Namid's driver, another Bureau man, sat behind the wheel, cigarette dangling from his lip as he read a tabloid by the car's dome light, totally oblivious of the gunplay that had gone down inside Egypt's most celebrated museum.

"Where have you been?" Namid demanded.

"Why… right here, sir."

"Didn't you hear anything?"

"No, sir. Did… did something happen?"

Namid could have cuffed his subordinate, but the presence of outsiders exercised an inhibiting effect.

Fifteen

Which was worse, the desert heat of Al Khobaiq on Arabia's east coast, or this inferno of Egypt's Western Desert, located just a hair south of the Tropic of Cancer? A moot point, thought Carter. As far as he was concerned, both sandy hells were equally unpleasant. At least in the emirate he was transported in long, luxurious, air-conditioned stretch limos. Here, 600 miles south of Cairo and 125 miles southwest of Aswan, he suffered and sweltered in a reconstructed mini-bus stocked with sweating soldiers, Major Namid of the State Security Bureau, Lieutenant Osmanli of the Army, and a Nefrazi brigand named Zarak.

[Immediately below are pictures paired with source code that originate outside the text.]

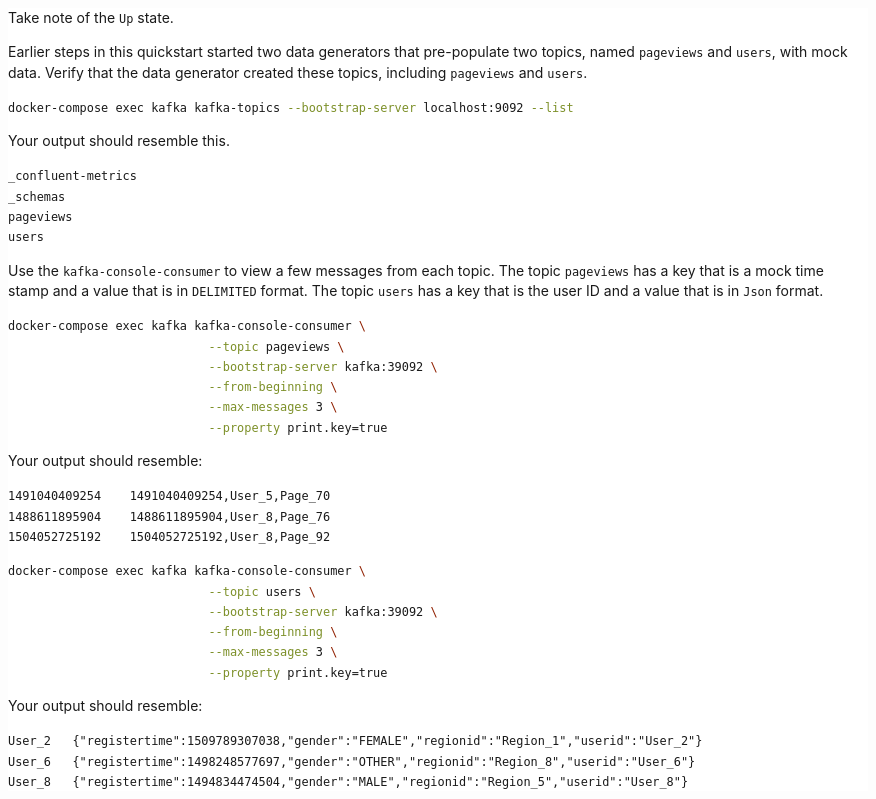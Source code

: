 Take note of the `Up` state.

Earlier steps in this quickstart started two data generators that
pre-populate two topics, named `pageviews` and `users`, with mock
data. Verify that the data generator created these topics, including
`pageviews` and `users`.

```bash
docker-compose exec kafka kafka-topics --bootstrap-server localhost:9092 --list
```

Your output should resemble this.

```
_confluent-metrics
_schemas
pageviews
users
```

Use the `kafka-console-consumer` to view a few messages from each
topic. The topic `pageviews` has a key that is a mock time stamp and
a value that is in `DELIMITED` format. The topic `users` has a key
that is the user ID and a value that is in `Json` format.

```bash
docker-compose exec kafka kafka-console-consumer \
                            --topic pageviews \
                            --bootstrap-server kafka:39092 \
                            --from-beginning \
                            --max-messages 3 \
                            --property print.key=true
```

Your output should resemble:

```
1491040409254    1491040409254,User_5,Page_70
1488611895904    1488611895904,User_8,Page_76
1504052725192    1504052725192,User_8,Page_92
```

```bash
docker-compose exec kafka kafka-console-consumer \
                            --topic users \
                            --bootstrap-server kafka:39092 \
                            --from-beginning \
                            --max-messages 3 \
                            --property print.key=true
```

Your output should resemble:

```
User_2   {"registertime":1509789307038,"gender":"FEMALE","regionid":"Region_1","userid":"User_2"}
User_6   {"registertime":1498248577697,"gender":"OTHER","regionid":"Region_8","userid":"User_6"}
User_8   {"registertime":1494834474504,"gender":"MALE","regionid":"Region_5","userid":"User_8"}
```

Carter barely had enough energy to flirt with Khamsina.

"Is it true the Nefrazi are descended from a lost clan of New Kingdom Egyptians?" he asked.

"Where did you read that?"

"In one of your monographs," he said. "I have to admit, I'm no expert. I just skimmed the high points."

"Why don't you ask Zarak?" she said. "He's a Nefrazi."

Carter glanced at Zarak, scowling on the other side of the bus. "He doesn't seem too sociable. It's amazing that you get along with him so well."

"I told you, I was initiated into the tribe on my last field trip out here five years ago. The ceremony made me blood kin to all the tribe. To him, I am a sister."

Zarak looked like the kind of character who'd murder his own mother, but Carter kept the thought to himself. If ever a man looked born to be a brigand, Zarak did.

He knew Major Namid felt the same way about the Gray Raider. Namid came from a police background. Zarak was an outlaw. From the moment they had pulled strings to release Zarak from a Kalabsha jail, Namid and Zarak had taken an instant dislike to each other.

Khamsina said, "To answer your question, there are some strong suggestions that the tribe descends from the ancient, Pharaohnic Egyptians. Their name comes from the root word nafr, an old Arabic word that means 'hidden. Much of their culture is virtually identical to that of the Bedouins, but the Bedouins themselves hold the Nefrazi to be idolators posing as good Moslems."